EXERCISE OBJECTIVE: What is printed must match, line for line, the records from their first line through the line containing "Die Emailadresse wird", with pictures left out.
___
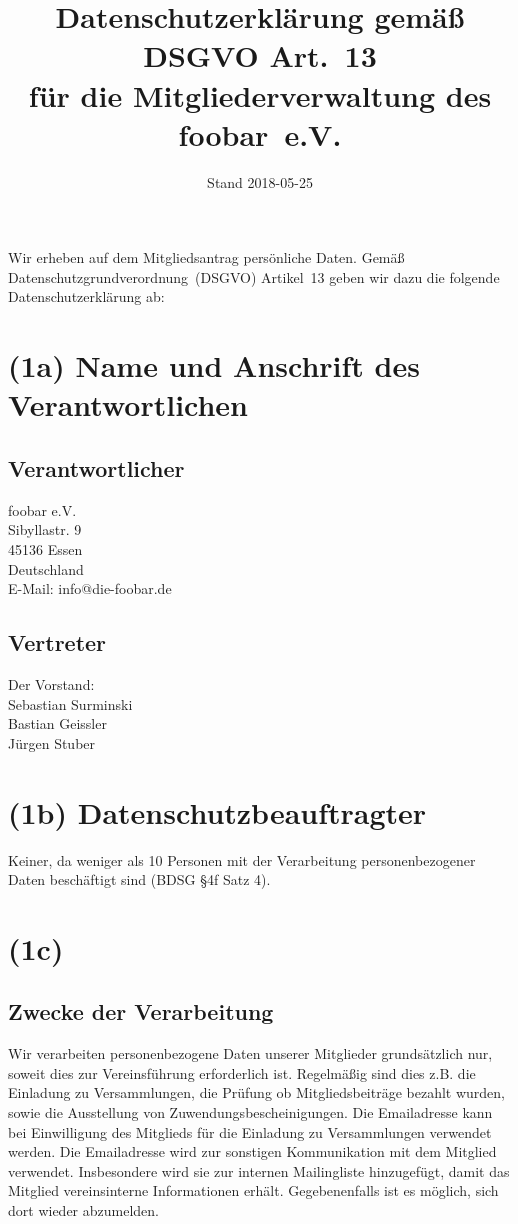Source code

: \documentclass{article}
\title{Datenschutzerklärung gemäß DSGVO Art.~13\\
    für die Mitgliederverwaltung des foobar~e.V.}
\date{Stand 2018-05-25}
\begin{document}
\maketitle

Wir erheben auf dem Mitgliedsantrag persönliche Daten.
Gemäß Datenschutzgrundverordnung~(DSGVO) Artikel~13 geben wir dazu die
folgende Datenschutzerklärung ab:


\section*{(1a) Name und Anschrift des Verantwortlichen}

\subsection*{Verantwortlicher}

foobar e.V.\\
Sibyllastr. 9\\
45136 Essen\\
Deutschland\\[2ex]
E-Mail: info@die-foobar.de


\subsection*{Vertreter}

Der Vorstand:\\[2ex]
Sebastian Surminski\\
Bastian Geissler\\
Jürgen Stuber


\section*{(1b) Datenschutzbeauftragter}

Keiner, da weniger als 10 Personen mit der Verarbeitung
personenbezogener Daten beschäftigt sind (BDSG §4f Satz 4).


\section*{(1c)}

\subsection*{Zwecke der Verarbeitung}

Wir verarbeiten personenbezogene Daten unserer Mitglieder grundsätzlich
nur, soweit dies zur Vereinsführung erforderlich ist.
Regelmäßig sind dies z.B. die Einladung zu Versammlungen,
die Prüfung ob Mitgliedsbeiträge bezahlt wurden,
sowie die Ausstellung von Zuwendungsbescheinigungen.
%
Die Emailadresse kann bei Einwilligung des Mitglieds für die Einladung
zu Versammlungen verwendet werden.
%
Die Emailadresse wird zur sonstigen Kommunikation mit dem Mitglied
verwendet. Insbesondere wird sie zur internen Mailingliste
hinzugefügt, damit das Mitglied vereinsinterne Informationen erhält.
Gegebenenfalls ist es möglich, sich dort wieder abzumelden.
\end{document}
___
ANSWER BOX:
Source code

: \documentclass{article}
\title{Datenschutzerklärung gemäß DSGVO Art.~13\\
    für die Mitgliederverwaltung des foobar~e.V.}
\date{Stand 2018-05-25}
\begin{document}
\maketitle

Wir erheben auf dem Mitgliedsantrag persönliche Daten.
Gemäß Datenschutzgrundverordnung~(DSGVO) Artikel~13 geben wir dazu die
folgende Datenschutzerklärung ab:


\section*{(1a) Name und Anschrift des Verantwortlichen}

\subsection*{Verantwortlicher}

foobar e.V.\\
Sibyllastr. 9\\
45136 Essen\\
Deutschland\\[2ex]
E-Mail: info@die-foobar.de


\subsection*{Vertreter}

Der Vorstand:\\[2ex]
Sebastian Surminski\\
Bastian Geissler\\
Jürgen Stuber


\section*{(1b) Datenschutzbeauftragter}

Keiner, da weniger als 10 Personen mit der Verarbeitung
personenbezogener Daten beschäftigt sind (BDSG §4f Satz 4).


\section*{(1c)}

\subsection*{Zwecke der Verarbeitung}

Wir verarbeiten personenbezogene Daten unserer Mitglieder grundsätzlich
nur, soweit dies zur Vereinsführung erforderlich ist.
Regelmäßig sind dies z.B. die Einladung zu Versammlungen,
die Prüfung ob Mitgliedsbeiträge bezahlt wurden,
sowie die Ausstellung von Zuwendungsbescheinigungen.
%
Die Emailadresse kann bei Einwilligung des Mitglieds für die Einladung
zu Versammlungen verwendet werden.
%
Die Emailadresse wird zur sonstigen Kommunikation mit dem Mitglied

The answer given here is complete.